The background and deep context news consumers require to fully understand what is going on in the world and Canada’s role in it are frequently left out of mainstream reporting.

Case in point is establishment news media’s ongoing whitewash of Canada’s role in Haiti.

This 2004 CBC headline is still posted on cbcnews.ca: – Aristide leaves office, flees Haiti – the article goes on to say: “Jean-Bertrand Aristide resigned as president of Haiti and left the country Sunday, bowing to pressure from rebels who said they would not storm the capital if he left.”

CTV’s update almost 20 years later in a 2021 story: “Reelected in 2000, he (Aristide) was ousted four years later in a rebellion led by opponents with ties to the elite and the old Duvalierist regime.”

Dan Cohen (left) and Kim Ives (center) speaking with Jimmy Cherizier in July 2021. Photo from: Another Vision: Inside Haiti’s Uprising | Episode 2: The Emergence of the G9.

Both accounts leave unreported Canada’s Machiavellian role in the ousting of democratically elected Haitian president Jean-Bertrand Aristide.

This l’Actualité banner headline (03/15/03) contradicts the English press: “Haiti placed in trusteeship by the UN? – Aristide must be overthrown. And it is not the Haitian opposition that is calling for it, but a collection of countries brought together at the initiative of Canada!”
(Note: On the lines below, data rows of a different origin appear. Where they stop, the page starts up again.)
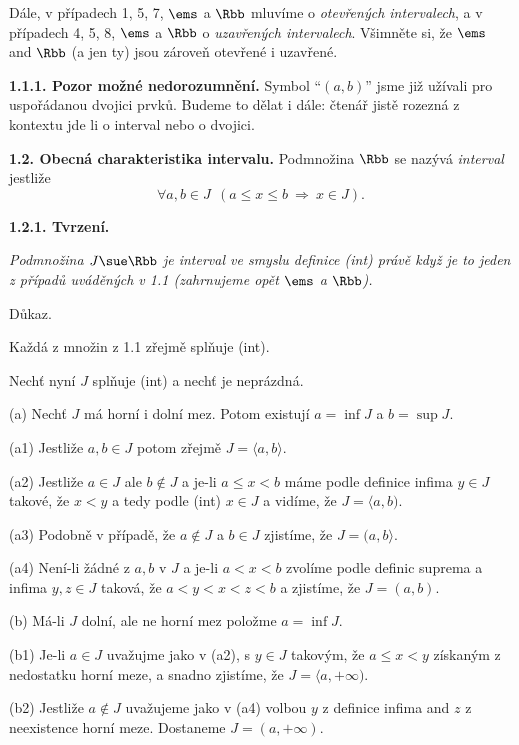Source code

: \documentclass[12pt]{article}
\begin{document}
{Dále, v případech 1, 5, 7, $\ems$ a $\Rbb$ mluvíme o  {\em otevřených intervalech}, a
 v případech 4, 5, 8, $\ems$ a $\Rbb$ o {\em uzavřených intervalech}. Všimněte si, že $\ems$ and
 $\Rbb$ (a jen ty) jsou zároveň otevřené i uzavřené.
 
 \medskip
 
 {\bf 1.1.1. Pozor možn\'e nedorozumnění.} Symbol ``$(a,b)$'' jsme již užívali pro uspořádanou dvojici prvků. Budeme to dělat i dále: čtenář jistě rozezná z kontextu jde li o interval nebo o dvojici.
 
 \bigskip
 
 {\bf 1.2. Obecná charakteristika intervalu.} Podmnožina $\Rbb$ se nazývá 
{\em interval} jestliže
 \begin{equation}
 \forall a,b\in J\ \ (a\leq x\leq b\ \Rightarrow\ x\in J). \tag{int}
 \end{equation}
 
 \medskip
 
 {\bf 1.2.1. Tvrzení.} {\em Podmnožina $J\sue\Rbb$ je interval ve smyslu definice {\em (int)} právě když je to  jeden z případů uváděných v 1.1 (zahrnujeme opět $\ems$ a $\Rbb$).
 
 Důkaz.} Každá z množin z 1.1 zřejmě splňuje (int).
 
 Nechť nyní $J$ splňuje (int) a nechť je neprázdná. 
 
 \smallskip
 
 (a) Nechť  $J$ má horní i dolní mez. Potom existují $a=\inf J$ a
 $b=\sup J$. 
 
 (a1) Jestliže $a,b\in J$ potom zřejmě $J=\langle a,b\rangle$.
 
 (a2) Jestliže $a\in J$ ale $b\notin J$ a je-li $a\leq x< b$ máme podle definice infima $y\in J$ takové, že $x< y$ a tedy podle (int) $x\in J$ a vidíme, že $J= \langle a,b)$.
 
 (a3) Podobně v případě, že $a\notin J$ a $b\in J$ zjistíme, že $J=(a,b\rangle$.
 
 (a4) Není-li žádné z $a,b$ v $J$ a je-li $a<x<b$ zvolíme podle definic suprema a infima $y,z\in J$ taková, že $a<y<x<z<b$ a zjistíme, že  $J=(a,b)$.
 
 \smallskip
 
 (b) Má-li $J$ dolní, ale ne horní mez položme $a=\inf J$.
 
 (b1) Je-li $a\in J$ uvažujme jako v (a2), s $y\in J$ takovým, že $a\leq x<y$ získaným 
z nedostatku horní meze, a snadno zjistíme, že $J=\langle a,+\infty)$.
 
 (b2) Jestliže $a\notin J$ uvažujeme jako v (a4) volbou $y$ z definice  infima and $z$ z neexistence horní meze. Dostaneme $J=(a,+\infty)$.
 
}
\end{document}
Yves Engler reported that a Liberal insider in Jean Chrétien’s government had leaked to l’Actualité reporter Michel Vastel details of a meeting of Canadian, French, and U.S. government officials, along with representatives from the Organization of American States (OAS), who came together to strategize over regime change in Haiti. No Haitian representative was invited to the secret gathering designated “The Ottawa Initiative on Haiti,” where “Aristide must go” was the theme and a “Kosovo-model” UN trusteeship over Haiti was on the table.

Vastel’s 2003 story remains posted on l’Actualité’s news site and additional information on the Ottawa Initiative released to online news outlet The Breach  can be found in the public record. Still, establishment journalists continue to ignore the story, and Canadians who get their news from the most trusted brands remain no wiser about the true role Canada played and continues to play in Haiti’s affairs, acting in concert with U.S. interests and the OAS.

“Another Vision: Inside Haiti’s Uprising” is a must-watch resource available on YouTube…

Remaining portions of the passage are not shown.